**Data supplied**
»»

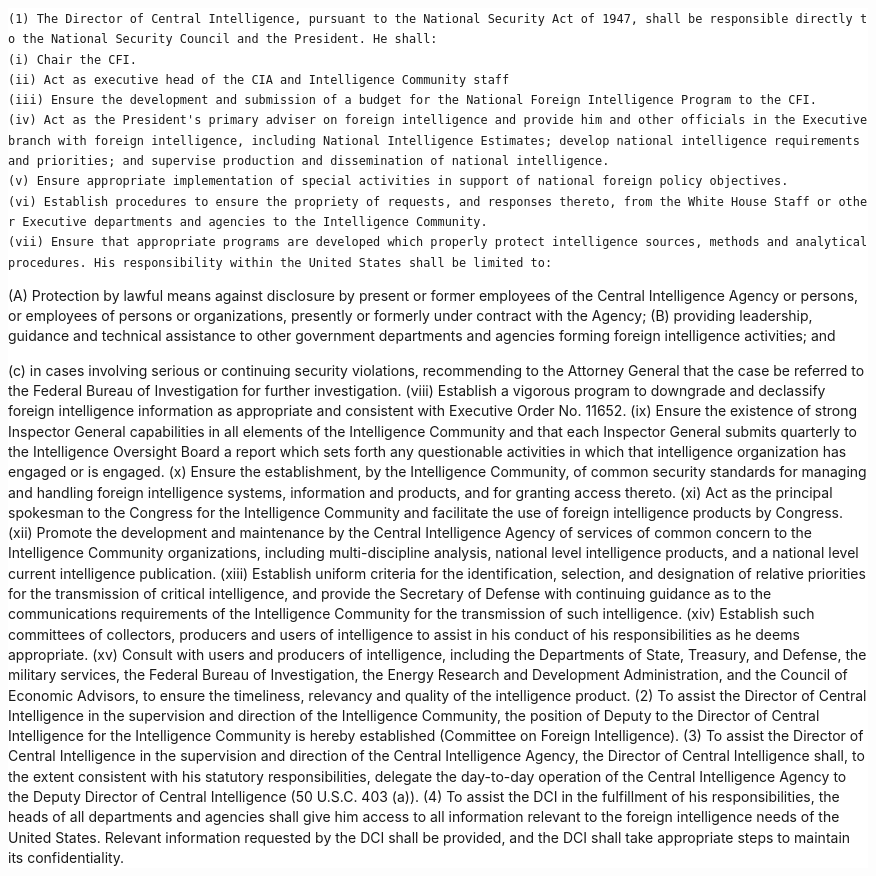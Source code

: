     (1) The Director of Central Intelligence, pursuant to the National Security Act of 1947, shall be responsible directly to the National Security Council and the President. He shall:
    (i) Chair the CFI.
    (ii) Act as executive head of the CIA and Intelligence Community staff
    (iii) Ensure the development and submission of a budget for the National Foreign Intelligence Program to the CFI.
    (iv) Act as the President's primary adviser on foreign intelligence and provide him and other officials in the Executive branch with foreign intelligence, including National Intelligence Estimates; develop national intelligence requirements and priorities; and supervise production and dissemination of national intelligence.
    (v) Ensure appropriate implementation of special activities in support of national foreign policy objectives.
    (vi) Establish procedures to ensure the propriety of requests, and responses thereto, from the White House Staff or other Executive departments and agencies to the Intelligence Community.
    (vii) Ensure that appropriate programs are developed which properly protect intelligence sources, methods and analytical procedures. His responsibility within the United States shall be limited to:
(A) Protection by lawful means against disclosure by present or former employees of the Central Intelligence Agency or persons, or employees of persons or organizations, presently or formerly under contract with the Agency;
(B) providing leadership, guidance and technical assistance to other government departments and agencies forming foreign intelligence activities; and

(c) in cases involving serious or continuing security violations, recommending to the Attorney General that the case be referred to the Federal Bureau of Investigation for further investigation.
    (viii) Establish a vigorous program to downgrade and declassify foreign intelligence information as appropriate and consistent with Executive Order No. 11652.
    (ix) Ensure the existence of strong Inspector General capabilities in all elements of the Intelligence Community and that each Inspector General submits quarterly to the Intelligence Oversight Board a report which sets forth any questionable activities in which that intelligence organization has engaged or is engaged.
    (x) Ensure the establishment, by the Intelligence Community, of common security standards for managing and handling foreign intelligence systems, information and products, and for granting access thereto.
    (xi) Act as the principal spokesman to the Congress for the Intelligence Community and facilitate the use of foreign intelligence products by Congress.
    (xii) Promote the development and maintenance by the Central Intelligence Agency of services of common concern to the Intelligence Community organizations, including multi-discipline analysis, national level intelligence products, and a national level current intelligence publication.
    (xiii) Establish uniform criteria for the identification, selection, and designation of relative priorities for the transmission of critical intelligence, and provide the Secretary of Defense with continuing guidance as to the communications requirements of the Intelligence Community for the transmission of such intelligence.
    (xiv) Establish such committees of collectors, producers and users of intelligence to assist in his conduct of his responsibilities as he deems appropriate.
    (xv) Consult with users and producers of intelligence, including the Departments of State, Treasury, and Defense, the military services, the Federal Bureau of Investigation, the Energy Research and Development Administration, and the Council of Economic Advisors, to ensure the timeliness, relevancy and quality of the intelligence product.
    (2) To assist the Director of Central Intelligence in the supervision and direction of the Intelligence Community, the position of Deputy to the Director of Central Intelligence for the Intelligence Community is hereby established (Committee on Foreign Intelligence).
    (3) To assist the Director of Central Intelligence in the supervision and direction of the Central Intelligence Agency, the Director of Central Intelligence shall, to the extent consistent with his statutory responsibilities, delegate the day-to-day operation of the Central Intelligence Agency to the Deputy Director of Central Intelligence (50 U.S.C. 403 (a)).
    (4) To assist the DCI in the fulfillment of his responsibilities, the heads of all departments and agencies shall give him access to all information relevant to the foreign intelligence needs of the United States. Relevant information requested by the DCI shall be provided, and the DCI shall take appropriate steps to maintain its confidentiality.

««
»»

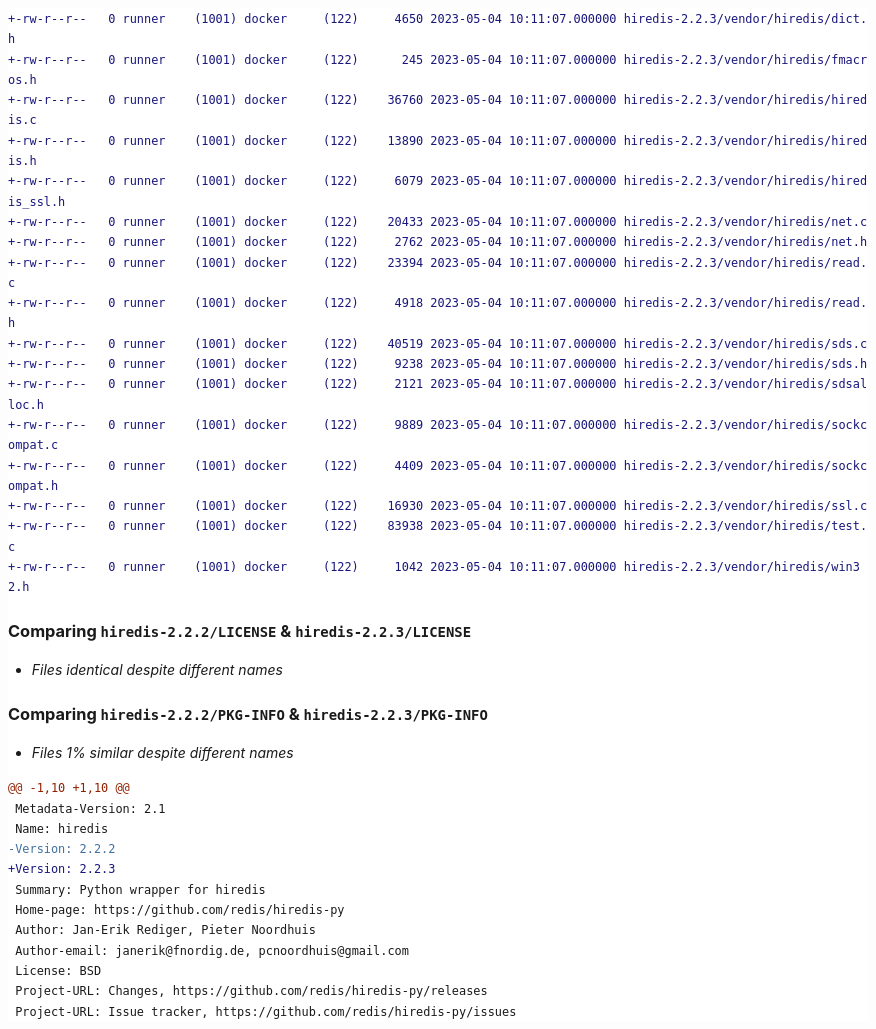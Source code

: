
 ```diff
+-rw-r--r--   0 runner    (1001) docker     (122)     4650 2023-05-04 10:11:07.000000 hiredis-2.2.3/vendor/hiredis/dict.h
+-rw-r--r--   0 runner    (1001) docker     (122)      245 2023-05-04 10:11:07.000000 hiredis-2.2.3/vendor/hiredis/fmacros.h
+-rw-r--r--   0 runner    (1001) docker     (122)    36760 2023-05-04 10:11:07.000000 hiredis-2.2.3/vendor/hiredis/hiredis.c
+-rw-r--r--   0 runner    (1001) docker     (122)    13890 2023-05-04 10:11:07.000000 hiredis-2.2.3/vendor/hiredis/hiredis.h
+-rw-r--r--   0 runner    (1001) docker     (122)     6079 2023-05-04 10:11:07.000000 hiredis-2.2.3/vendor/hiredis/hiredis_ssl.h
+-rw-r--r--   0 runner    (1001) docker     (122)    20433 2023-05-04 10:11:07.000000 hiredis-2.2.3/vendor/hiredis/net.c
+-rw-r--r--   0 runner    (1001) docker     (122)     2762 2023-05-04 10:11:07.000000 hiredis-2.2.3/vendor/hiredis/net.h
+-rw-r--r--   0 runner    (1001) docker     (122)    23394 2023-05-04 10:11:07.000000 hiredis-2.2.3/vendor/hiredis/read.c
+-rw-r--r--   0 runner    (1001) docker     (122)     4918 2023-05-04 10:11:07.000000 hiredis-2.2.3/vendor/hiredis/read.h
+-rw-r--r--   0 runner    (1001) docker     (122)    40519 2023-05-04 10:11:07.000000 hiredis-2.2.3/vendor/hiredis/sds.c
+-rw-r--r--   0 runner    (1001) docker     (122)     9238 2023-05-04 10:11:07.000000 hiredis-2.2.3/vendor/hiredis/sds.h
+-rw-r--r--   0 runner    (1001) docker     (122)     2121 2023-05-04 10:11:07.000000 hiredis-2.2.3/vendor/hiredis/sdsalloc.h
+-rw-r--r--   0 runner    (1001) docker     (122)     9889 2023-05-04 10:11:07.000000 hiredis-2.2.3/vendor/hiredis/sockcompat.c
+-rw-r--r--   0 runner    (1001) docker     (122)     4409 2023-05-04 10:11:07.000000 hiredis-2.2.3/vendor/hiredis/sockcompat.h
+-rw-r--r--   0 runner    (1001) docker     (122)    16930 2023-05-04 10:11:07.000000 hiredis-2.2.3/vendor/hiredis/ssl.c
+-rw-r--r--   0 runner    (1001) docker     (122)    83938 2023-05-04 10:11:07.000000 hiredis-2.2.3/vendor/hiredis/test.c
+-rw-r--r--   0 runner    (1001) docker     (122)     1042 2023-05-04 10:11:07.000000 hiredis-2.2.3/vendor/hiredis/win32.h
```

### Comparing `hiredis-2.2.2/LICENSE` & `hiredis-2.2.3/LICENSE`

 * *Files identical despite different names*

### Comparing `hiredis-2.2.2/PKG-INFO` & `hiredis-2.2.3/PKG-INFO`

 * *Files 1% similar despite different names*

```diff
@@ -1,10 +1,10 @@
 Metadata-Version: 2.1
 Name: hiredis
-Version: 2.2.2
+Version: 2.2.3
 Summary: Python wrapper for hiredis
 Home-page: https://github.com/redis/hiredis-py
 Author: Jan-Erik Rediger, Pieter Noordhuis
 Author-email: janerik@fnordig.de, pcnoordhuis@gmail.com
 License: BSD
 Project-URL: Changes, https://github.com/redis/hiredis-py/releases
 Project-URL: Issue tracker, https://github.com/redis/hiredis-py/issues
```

««
»»

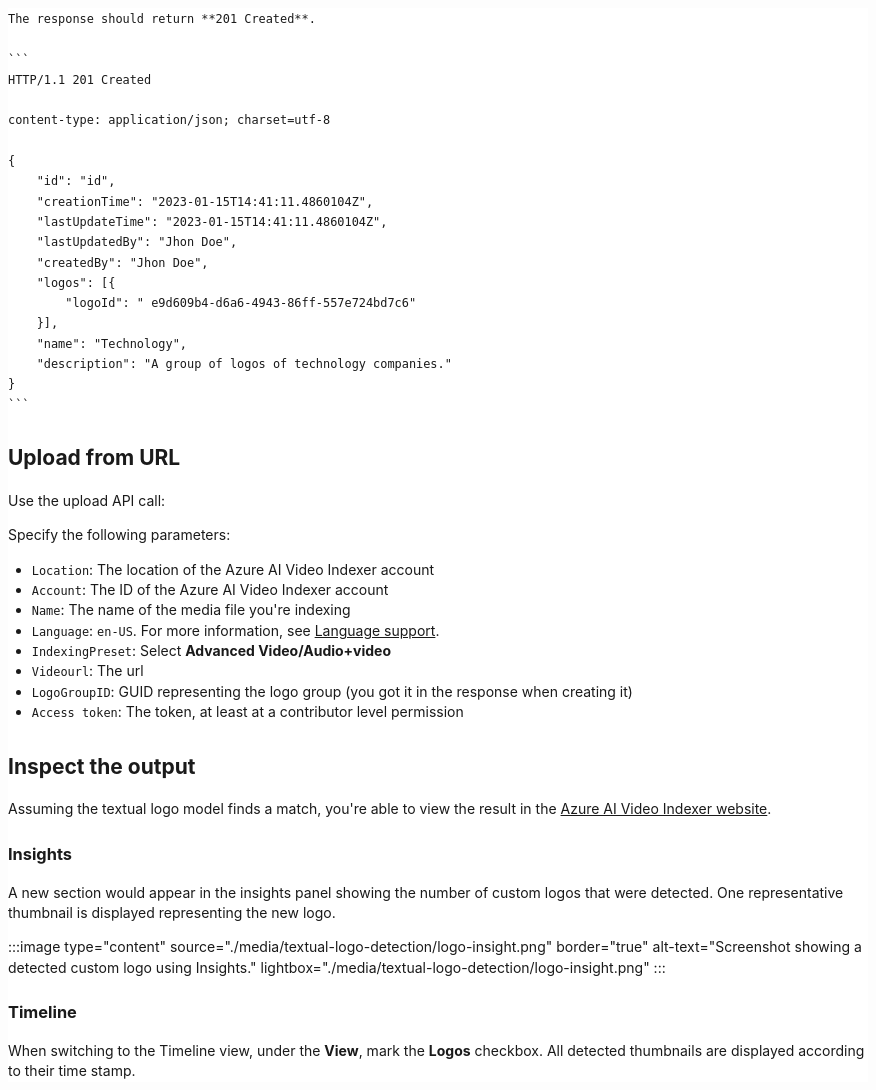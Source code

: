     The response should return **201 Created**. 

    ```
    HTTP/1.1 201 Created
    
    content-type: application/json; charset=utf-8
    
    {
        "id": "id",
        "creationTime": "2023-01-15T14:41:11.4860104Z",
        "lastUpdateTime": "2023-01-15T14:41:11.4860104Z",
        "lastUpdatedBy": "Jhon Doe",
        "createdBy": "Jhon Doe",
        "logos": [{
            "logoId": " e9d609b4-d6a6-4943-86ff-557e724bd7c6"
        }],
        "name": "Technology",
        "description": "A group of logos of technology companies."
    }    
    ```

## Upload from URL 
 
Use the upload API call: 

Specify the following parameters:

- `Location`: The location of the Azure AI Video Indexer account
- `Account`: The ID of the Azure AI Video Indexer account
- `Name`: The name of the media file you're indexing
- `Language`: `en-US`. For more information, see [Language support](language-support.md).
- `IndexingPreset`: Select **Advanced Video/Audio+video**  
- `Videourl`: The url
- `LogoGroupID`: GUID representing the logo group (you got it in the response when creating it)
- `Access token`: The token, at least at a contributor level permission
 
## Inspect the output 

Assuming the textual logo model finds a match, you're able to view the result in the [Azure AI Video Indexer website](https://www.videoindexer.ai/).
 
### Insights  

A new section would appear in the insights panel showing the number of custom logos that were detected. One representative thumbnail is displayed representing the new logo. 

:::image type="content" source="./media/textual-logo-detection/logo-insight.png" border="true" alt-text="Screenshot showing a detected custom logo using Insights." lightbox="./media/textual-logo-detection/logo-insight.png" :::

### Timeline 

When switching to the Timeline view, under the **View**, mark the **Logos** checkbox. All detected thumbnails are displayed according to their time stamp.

««

**Exercise objective**
Each line in the data that holds the string "Files" needs to be copied.

**Answer space**
 * *Files identical despite different names*
 * *Files 1% similar despite different names*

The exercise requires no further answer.